**WORK ORDER:** Your answer must hold only the lines below from the line containing "4. Click the" through the line containing "To learn more", each reproduced exactly.

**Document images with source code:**

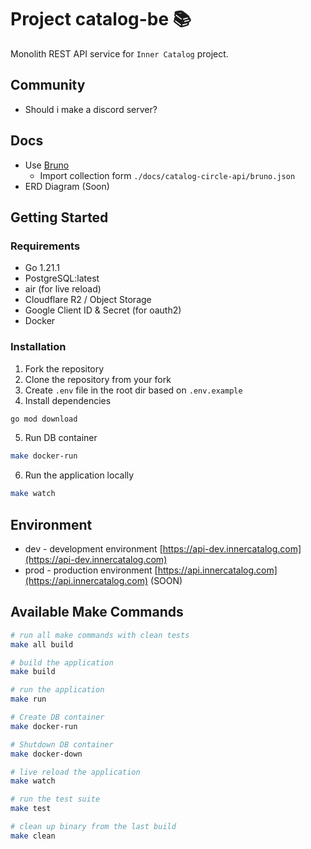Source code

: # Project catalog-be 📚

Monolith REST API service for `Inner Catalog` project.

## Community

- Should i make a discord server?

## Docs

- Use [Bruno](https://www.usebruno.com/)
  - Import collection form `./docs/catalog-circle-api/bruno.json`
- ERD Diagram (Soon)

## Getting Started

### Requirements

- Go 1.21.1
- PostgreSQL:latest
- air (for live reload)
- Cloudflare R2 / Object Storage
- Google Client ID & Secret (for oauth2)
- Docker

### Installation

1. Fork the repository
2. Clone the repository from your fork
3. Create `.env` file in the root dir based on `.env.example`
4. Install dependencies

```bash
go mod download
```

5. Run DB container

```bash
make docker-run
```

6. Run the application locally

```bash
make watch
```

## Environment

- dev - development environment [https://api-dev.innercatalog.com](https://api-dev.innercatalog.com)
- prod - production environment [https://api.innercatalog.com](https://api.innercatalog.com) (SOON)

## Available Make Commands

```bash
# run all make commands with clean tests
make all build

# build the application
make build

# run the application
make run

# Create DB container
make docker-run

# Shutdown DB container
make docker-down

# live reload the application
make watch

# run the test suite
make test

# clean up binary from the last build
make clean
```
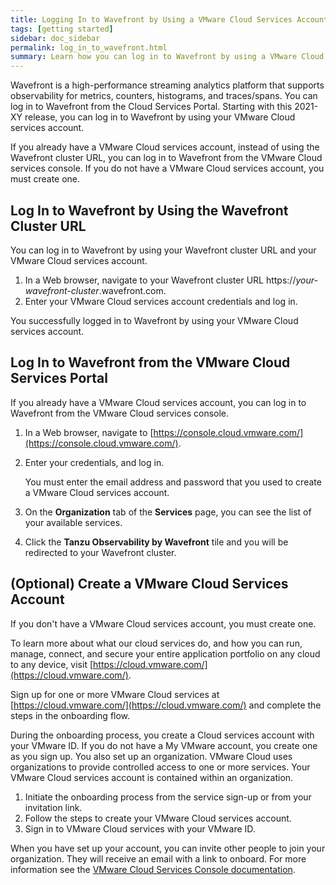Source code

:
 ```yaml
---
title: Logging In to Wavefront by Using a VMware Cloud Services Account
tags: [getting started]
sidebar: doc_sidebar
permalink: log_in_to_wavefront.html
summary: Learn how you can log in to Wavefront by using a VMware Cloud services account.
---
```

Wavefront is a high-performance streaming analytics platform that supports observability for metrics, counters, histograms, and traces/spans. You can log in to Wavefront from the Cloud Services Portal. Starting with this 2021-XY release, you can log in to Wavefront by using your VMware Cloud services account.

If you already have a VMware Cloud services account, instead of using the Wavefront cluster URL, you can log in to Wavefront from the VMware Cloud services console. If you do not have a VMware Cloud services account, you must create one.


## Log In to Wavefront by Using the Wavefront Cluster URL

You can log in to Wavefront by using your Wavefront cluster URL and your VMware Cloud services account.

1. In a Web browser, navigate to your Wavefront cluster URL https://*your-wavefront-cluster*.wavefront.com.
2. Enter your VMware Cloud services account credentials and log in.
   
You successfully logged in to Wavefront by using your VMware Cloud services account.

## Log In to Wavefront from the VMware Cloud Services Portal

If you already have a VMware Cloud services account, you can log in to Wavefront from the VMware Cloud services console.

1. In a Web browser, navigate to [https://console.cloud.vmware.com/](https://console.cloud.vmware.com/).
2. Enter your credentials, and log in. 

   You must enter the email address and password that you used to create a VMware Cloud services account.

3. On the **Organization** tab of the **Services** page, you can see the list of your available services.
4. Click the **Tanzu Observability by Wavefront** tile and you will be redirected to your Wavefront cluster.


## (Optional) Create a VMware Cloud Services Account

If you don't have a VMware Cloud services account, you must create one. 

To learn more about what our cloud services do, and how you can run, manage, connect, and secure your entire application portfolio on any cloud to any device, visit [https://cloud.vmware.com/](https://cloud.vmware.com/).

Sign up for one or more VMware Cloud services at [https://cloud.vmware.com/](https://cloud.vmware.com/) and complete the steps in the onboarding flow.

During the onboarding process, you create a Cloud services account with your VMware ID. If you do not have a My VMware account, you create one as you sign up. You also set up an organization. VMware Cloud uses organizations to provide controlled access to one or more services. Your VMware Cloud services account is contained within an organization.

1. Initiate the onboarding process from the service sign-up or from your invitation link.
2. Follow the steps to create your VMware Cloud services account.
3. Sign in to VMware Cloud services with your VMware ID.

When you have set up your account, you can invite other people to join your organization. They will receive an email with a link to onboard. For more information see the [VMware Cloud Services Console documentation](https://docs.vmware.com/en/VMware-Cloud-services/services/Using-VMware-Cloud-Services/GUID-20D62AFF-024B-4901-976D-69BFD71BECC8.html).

**FINISHED TASK:**
4. Click the **Tanzu Observability by Wavefront** tile and you will be redirected to your Wavefront cluster.


## (Optional) Create a VMware Cloud Services Account

If you don't have a VMware Cloud services account, you must create one. 

To learn more about what our cloud services do, and how you can run, manage, connect, and secure your entire application portfolio on any cloud to any device, visit [https://cloud.vmware.com/](https://cloud.vmware.com/).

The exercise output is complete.